Searching for a lawyer? Go online.

August 4, 2007

Saturday,  August 4, 2007 3:23 AM
Central Ohioans looking for legal help and lawyers looking for clients now have a new method of connecting: through the Internet.


The Columbus Bar Association rolled out this summer. It was designed as a marketing tool and information site for consumers.

So far, 38 local lawyers in 15 fields of practice have posted profiles, said Anne Leonard-Palmer, who is managing the site for the Columbus Bar.

The site allows consumers to do research on local lawyers and compare prices based on the type of legal services they might need, she said.

"We think consumers want to be more prepared before they hire or even contact an attorney," Leonard-Palmer said.

Liamlaw also offers consumers free access to a legal glossary, a legal tool kit that describes what consumers should know about hiring a lawyer, and links to other sites of interest. The site has had 446,000 consumer hits since going up in May, Leonard-Palmer said.

Consumers commonly seek referrals from friends or relatives when the need for a lawyer arises. Going online might spare them from revealing personal or embarrassing information, a local bar official said.

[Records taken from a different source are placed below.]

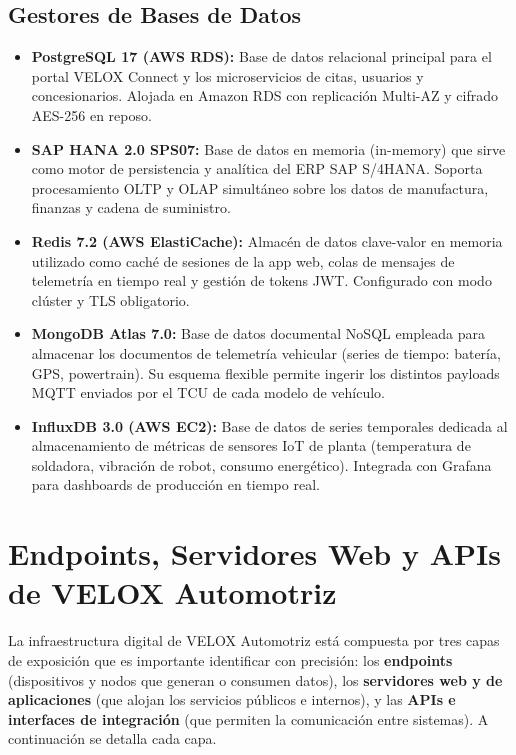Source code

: \documentclass[letterpaper,11pt]{article}
\begin{document}
\subsection{Gestores de Bases de Datos}
\begin{itemize}[leftmargin=1.5cm]
    \item \textbf{PostgreSQL 17 (AWS RDS):} Base de datos relacional principal para el portal VELOX Connect y los microservicios de citas, usuarios y concesionarios. Alojada en Amazon RDS con replicación Multi-AZ y cifrado AES-256 en reposo.
    \item \textbf{SAP HANA 2.0 SPS07:} Base de datos en memoria (in-memory) que sirve como motor de persistencia y analítica del ERP SAP S/4HANA. Soporta procesamiento OLTP y OLAP simultáneo sobre los datos de manufactura, finanzas y cadena de suministro.
    \item \textbf{Redis 7.2 (AWS ElastiCache):} Almacén de datos clave-valor en memoria utilizado como caché de sesiones de la app web, colas de mensajes de telemetría en tiempo real y gestión de tokens JWT. Configurado con modo clúster y TLS obligatorio.
    \item \textbf{MongoDB Atlas 7.0:} Base de datos documental NoSQL empleada para almacenar los documentos de telemetría vehicular (series de tiempo: batería, GPS, powertrain). Su esquema flexible permite ingerir los distintos payloads MQTT enviados por el TCU de cada modelo de vehículo.
    \item \textbf{InfluxDB 3.0 (AWS EC2):} Base de datos de series temporales dedicada al almacenamiento de métricas de sensores IoT de planta (temperatura de soldadora, vibración de robot, consumo energético). Integrada con Grafana para dashboards de producción en tiempo real.
\end{itemize}

\section{Endpoints, Servidores Web y APIs de VELOX Automotriz}

La infraestructura digital de VELOX Automotriz está compuesta por tres capas de exposición que es importante identificar con precisión: los \textbf{endpoints} (dispositivos y nodos que generan o consumen datos), los \textbf{servidores web y de aplicaciones} (que alojan los servicios públicos e internos), y las \textbf{APIs e interfaces de integración} (que permiten la comunicación entre sistemas). A continuación se detalla cada capa.
\end{document}
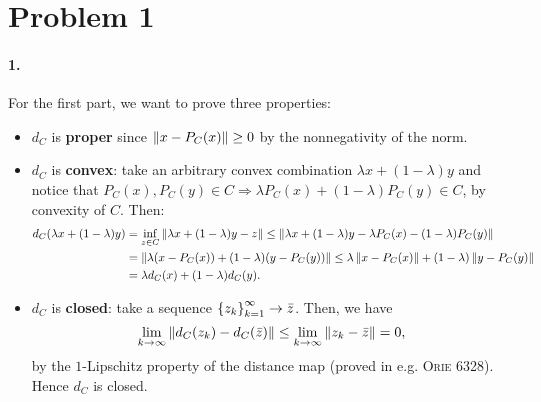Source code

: \documentclass[10pt]{article}
\begin{document}
\allowdisplaybreaks
\everymath{\displaystyle}
\newenvironment{longlisting}{\captionsetup{type=listing}}{}


\section*{Problem 1}
\paragraph{1.}
For the first part, we want to prove three properties:
\begin{itemize}
\item $d_{C}$ is \textbf{proper} since $\left \| x - P_C(x) \right \| \geq 0$ by the
nonnegativity of the norm.
\item $d_{C}$ is \textbf{convex}: take an arbitrary convex combination $
\lambda x + (1 - \lambda) y$ and notice that $P_C(x), P_C(y) \in C \Rightarrow
\lambda P_C(x) + (1 - \lambda) P_C(y) \in C$, by convexity of $C$. Then:
\begin{align*}
    d_C(\lambda x + (1 - \lambda)y) &= \inf_{z \in C}
    \left \| \lambda x + (1 - \lambda) y - z \right \| \leq
    \left \| \lambda x + (1 - \lambda) y - \lambda P_C(x) - (1 - \lambda) P_C(y) \right \|
    \\
    &= \left \| \lambda(x  - P_C(x)) + (1 - \lambda)(y - P_C(y)) \right \| \leq
       \lambda \left \| x - P_C(x) \right \| + (1 - \lambda) \left \| y - P_C(y) \right \| \\
    &=   \lambda d_C(x) + (1 - \lambda) d_C(y).
\end{align*}
\item $d_C$ is \textbf{closed}: take a sequence
$\left\{ z_k \right\}_{k=1}^{\infty} \to \bar{z}$. Then, we have
\[
    \lim_{k \to \infty} \left \| d_C(z_k) - d_C(\bar{z}) \right \| \leq
    \lim_{k \to \infty} \left \| z_k - \bar{z} \right \| = 0,
\]
by the $1$-Lipschitz property of the distance map (proved in e.g. \textsc{Orie
6328}). Hence $d_C$ is closed.
\end{itemize}
\end{document}
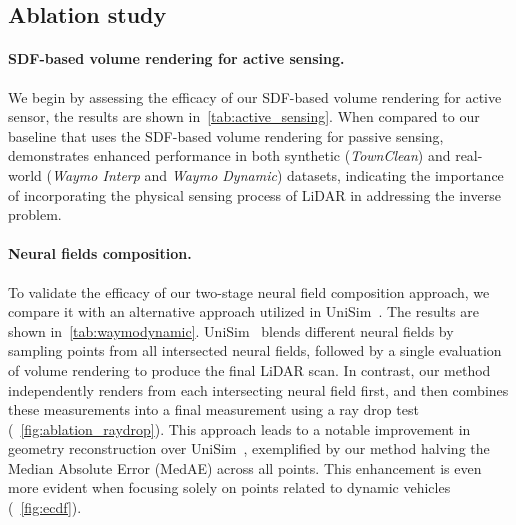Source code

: 














\subsection{Ablation study}
\paragraph{SDF-based volume rendering for active sensing.}
We begin by assessing the efficacy of our SDF-based volume rendering for active sensor, the results are shown in~\cref{tab:active_sensing}. When compared to our baseline that uses the SDF-based volume rendering for passive sensing, \dynfl demonstrates enhanced performance in both synthetic (\textit{TownClean}) and real-world (\textit{Waymo Interp} and \textit{Waymo Dynamic}) datasets, indicating the importance of incorporating the physical sensing process of LiDAR in addressing the inverse problem.


\paragraph{Neural fields composition.} 
To validate the efficacy of our two-stage neural field composition approach, we compare it with an alternative approach utilized in UniSim~\cite{yang2023unisim}. The results are shown in~\cref{tab:waymodynamic}. UniSim~\cite{yang2023unisim} blends different neural fields by sampling points from all intersected neural fields, followed by a single evaluation of volume rendering to produce the final LiDAR scan. In contrast, our method independently renders from each intersecting neural field first, and then combines these measurements into a final measurement using a ray drop test (\cf~\cref{fig:ablation_raydrop}). This approach leads to a notable improvement in geometry reconstruction over UniSim~\cite{yang2023unisim}, exemplified by our method halving the Median Absolute Error (MedAE) across all points. This enhancement is even more evident when focusing solely on points related to dynamic vehicles (\cf~\cref{fig:ecdf}).
% 

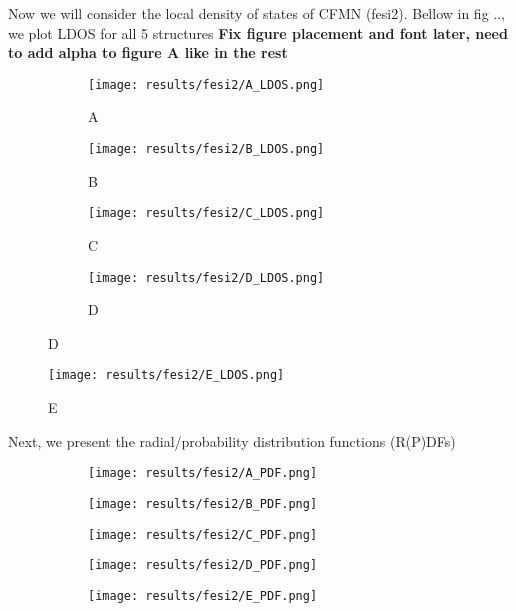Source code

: Now we will consider the local density of states of CFMN (fesi2). Bellow in fig .., we plot LDOS for all 5 structures \textbf{Fix figure placement and font later, need to add alpha to figure A like in the rest}
\newpage
\begin{figure}[H]
	\begin{subfigure}{\textwidth}
		\texttt{[image: results/fesi2/A\_LDOS.png]}
		\caption{A}
	\end{subfigure}
	\begin{subfigure}{\textwidth}
		\texttt{[image: results/fesi2/B\_LDOS.png]}
		\caption{B}
	\end{subfigure}
	\begin{subfigure}{\textwidth}
		\texttt{[image: results/fesi2/C\_LDOS.png]}
		\caption{C}
	\end{subfigure}
	\begin{subfigure}{\textwidth}
		\texttt{[image: results/fesi2/D\_LDOS.png]}
		\caption{D}
	\end{subfigure}
\end{figure}		
\begin{figure}[H]
	\texttt{[image: results/fesi2/E\_LDOS.png]}
	\caption{E}
\end{figure}

Next, we present the radial/probability distribution functions (R(P)DFs)

\begin{figure}[H]
	\begin{subfigure}{\textwidth}
		\texttt{[image: results/fesi2/A\_PDF.png]}
	\end{subfigure}	
	\begin{subfigure}{\textwidth}
		\texttt{[image: results/fesi2/B\_PDF.png]}
	\end{subfigure}
	\begin{subfigure}{\textwidth}
		\texttt{[image: results/fesi2/C\_PDF.png]}
	\end{subfigure}
\end{figure}
\begin{figure}[H]
	\begin{subfigure}{\textwidth}
		\texttt{[image: results/fesi2/D\_PDF.png]}
	\end{subfigure}
	\begin{subfigure}{\textwidth}
		\texttt{[image: results/fesi2/E\_PDF.png]}
	\end{subfigure}
\end{figure}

"Many consumers appreciate the privacy and ability for self-information that the Web provides," Alex Lagusch, executive director of the Columbus Bar Association, said in a statement.

Lawyers who participate in

Liamlaw are members of the Columbus Bar and in good standing with the Ohio Supreme Court. They pay a $300 monthly fee to have their profiles and contact information listed on the site.

The Web site provides lawyers with an allowable way to market their services. The Ohio Supreme Court says lawyers cannot solicit clients via telephone calls, the Internet or e-mail, according to the Ohio State Bar Association.

But lawyers are allowed to advertise using the Internet, TV, radio and print media, following guidelines set by the court.

As a result, "Liamlaw helps

attorneys advertise themselves in a more humanistic way, to give consumers more of a choice in hiring," Leonard-Palmer said.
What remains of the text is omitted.